> _INFORMATION GIVEN_
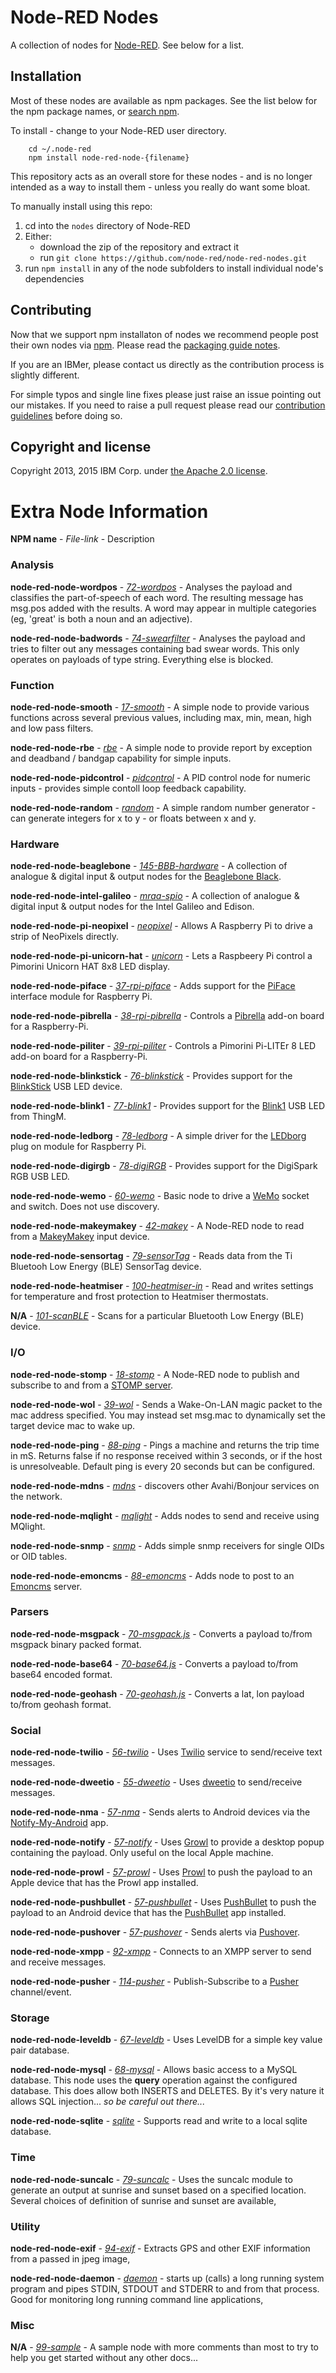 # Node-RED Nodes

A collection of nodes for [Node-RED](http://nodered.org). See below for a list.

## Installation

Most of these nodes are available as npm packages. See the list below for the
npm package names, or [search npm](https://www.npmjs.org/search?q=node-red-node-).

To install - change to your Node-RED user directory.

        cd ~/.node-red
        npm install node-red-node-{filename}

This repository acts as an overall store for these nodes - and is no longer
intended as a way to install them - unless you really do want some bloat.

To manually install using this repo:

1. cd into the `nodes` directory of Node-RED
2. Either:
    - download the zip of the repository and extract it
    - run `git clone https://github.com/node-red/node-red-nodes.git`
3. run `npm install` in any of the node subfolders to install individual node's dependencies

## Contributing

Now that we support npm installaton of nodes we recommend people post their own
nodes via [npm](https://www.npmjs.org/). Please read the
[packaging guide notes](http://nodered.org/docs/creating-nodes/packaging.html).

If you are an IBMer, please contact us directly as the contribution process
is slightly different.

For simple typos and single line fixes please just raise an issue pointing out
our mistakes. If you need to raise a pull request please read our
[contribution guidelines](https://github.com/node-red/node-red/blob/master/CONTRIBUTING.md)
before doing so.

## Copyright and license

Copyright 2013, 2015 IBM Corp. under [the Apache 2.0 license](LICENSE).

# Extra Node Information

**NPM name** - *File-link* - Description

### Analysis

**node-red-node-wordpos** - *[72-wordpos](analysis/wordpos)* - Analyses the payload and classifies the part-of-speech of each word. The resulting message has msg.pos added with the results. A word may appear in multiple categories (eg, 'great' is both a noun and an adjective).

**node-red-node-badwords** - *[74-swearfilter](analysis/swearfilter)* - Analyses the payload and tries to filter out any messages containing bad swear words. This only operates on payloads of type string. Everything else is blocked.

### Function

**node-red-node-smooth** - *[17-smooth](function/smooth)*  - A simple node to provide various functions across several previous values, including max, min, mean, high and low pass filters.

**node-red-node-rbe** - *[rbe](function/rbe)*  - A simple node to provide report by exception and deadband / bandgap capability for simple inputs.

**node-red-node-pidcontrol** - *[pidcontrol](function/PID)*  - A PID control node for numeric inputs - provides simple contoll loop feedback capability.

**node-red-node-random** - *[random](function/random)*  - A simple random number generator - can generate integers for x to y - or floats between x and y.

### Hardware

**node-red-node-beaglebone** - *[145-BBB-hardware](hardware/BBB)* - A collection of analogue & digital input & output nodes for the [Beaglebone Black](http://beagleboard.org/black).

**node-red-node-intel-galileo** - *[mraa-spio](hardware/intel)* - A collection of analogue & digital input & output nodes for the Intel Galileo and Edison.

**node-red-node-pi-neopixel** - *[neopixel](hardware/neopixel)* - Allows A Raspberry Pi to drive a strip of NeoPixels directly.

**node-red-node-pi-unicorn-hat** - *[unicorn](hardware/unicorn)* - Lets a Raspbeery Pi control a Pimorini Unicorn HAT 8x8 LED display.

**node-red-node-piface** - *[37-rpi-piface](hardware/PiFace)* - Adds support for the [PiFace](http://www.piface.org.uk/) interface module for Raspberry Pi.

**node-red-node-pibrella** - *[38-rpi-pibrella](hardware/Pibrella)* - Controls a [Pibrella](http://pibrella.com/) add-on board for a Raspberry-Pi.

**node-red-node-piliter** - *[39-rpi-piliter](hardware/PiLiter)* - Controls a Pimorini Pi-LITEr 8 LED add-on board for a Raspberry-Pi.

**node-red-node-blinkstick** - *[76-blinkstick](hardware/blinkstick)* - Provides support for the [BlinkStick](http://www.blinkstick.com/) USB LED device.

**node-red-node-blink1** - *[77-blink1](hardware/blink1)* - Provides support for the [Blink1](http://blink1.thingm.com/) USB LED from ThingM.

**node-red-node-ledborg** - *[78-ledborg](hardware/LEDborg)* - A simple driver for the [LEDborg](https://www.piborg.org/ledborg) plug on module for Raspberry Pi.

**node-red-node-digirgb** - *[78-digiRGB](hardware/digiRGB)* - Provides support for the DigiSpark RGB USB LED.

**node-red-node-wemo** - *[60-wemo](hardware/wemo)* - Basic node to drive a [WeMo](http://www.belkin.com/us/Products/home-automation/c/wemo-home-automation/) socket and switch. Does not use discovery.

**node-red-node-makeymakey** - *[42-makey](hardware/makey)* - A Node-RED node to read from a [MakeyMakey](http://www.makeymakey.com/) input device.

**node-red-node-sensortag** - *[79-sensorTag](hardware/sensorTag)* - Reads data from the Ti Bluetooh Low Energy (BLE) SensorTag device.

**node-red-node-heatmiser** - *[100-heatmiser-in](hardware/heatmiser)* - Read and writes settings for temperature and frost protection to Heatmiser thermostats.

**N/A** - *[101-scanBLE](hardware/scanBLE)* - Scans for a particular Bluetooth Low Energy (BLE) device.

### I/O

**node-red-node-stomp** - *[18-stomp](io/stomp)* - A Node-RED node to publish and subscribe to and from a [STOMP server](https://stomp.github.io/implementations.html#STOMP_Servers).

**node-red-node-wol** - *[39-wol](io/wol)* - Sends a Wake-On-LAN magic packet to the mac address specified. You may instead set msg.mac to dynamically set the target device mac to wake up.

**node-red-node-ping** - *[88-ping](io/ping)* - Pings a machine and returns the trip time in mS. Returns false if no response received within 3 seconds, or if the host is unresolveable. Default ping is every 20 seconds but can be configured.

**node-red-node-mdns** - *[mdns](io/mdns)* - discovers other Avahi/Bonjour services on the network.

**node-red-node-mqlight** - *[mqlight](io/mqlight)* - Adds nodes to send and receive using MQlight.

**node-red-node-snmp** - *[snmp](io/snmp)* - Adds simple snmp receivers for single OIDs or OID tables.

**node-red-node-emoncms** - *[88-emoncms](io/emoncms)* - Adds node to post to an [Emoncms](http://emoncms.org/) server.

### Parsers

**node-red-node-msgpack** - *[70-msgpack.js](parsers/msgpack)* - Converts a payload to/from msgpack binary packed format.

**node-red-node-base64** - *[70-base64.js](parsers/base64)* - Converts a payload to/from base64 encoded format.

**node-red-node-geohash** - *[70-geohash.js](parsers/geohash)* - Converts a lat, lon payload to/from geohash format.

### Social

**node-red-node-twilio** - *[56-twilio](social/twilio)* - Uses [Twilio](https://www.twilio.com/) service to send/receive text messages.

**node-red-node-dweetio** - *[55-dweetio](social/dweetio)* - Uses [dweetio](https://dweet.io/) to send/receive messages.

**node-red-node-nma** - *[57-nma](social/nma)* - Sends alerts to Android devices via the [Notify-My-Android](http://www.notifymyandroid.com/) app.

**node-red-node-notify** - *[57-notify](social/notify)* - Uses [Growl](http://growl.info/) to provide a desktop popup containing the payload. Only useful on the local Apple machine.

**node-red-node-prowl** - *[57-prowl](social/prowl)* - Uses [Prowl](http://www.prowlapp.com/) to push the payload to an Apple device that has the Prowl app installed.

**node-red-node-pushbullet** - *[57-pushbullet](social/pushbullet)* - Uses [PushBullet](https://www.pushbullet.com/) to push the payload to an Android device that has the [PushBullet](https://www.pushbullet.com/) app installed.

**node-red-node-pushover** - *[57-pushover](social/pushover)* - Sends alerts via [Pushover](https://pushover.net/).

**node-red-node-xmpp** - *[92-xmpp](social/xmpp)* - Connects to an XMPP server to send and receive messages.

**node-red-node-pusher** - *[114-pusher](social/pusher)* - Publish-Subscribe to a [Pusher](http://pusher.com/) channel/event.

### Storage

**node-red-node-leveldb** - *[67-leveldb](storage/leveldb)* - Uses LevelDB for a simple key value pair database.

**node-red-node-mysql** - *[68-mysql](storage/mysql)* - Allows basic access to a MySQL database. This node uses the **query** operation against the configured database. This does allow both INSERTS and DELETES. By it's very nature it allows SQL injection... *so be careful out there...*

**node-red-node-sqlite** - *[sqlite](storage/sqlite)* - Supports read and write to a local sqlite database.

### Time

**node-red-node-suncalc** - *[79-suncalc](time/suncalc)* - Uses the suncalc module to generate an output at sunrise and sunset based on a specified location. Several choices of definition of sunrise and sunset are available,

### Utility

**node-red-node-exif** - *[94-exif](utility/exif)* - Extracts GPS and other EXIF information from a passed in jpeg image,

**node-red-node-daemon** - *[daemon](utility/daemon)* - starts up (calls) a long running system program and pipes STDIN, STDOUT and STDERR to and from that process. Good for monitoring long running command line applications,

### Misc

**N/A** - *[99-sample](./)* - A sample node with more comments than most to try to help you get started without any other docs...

> _WHAT YOU ARE ASKED TO DO_
Where a line of the material holds the word "npmjs", copy that line.

> _EXERCISE SOLUTION_
npm package names, or [search npm](https://www.npmjs.org/search?q=node-red-node-).
nodes via [npm](https://www.npmjs.org/). Please read the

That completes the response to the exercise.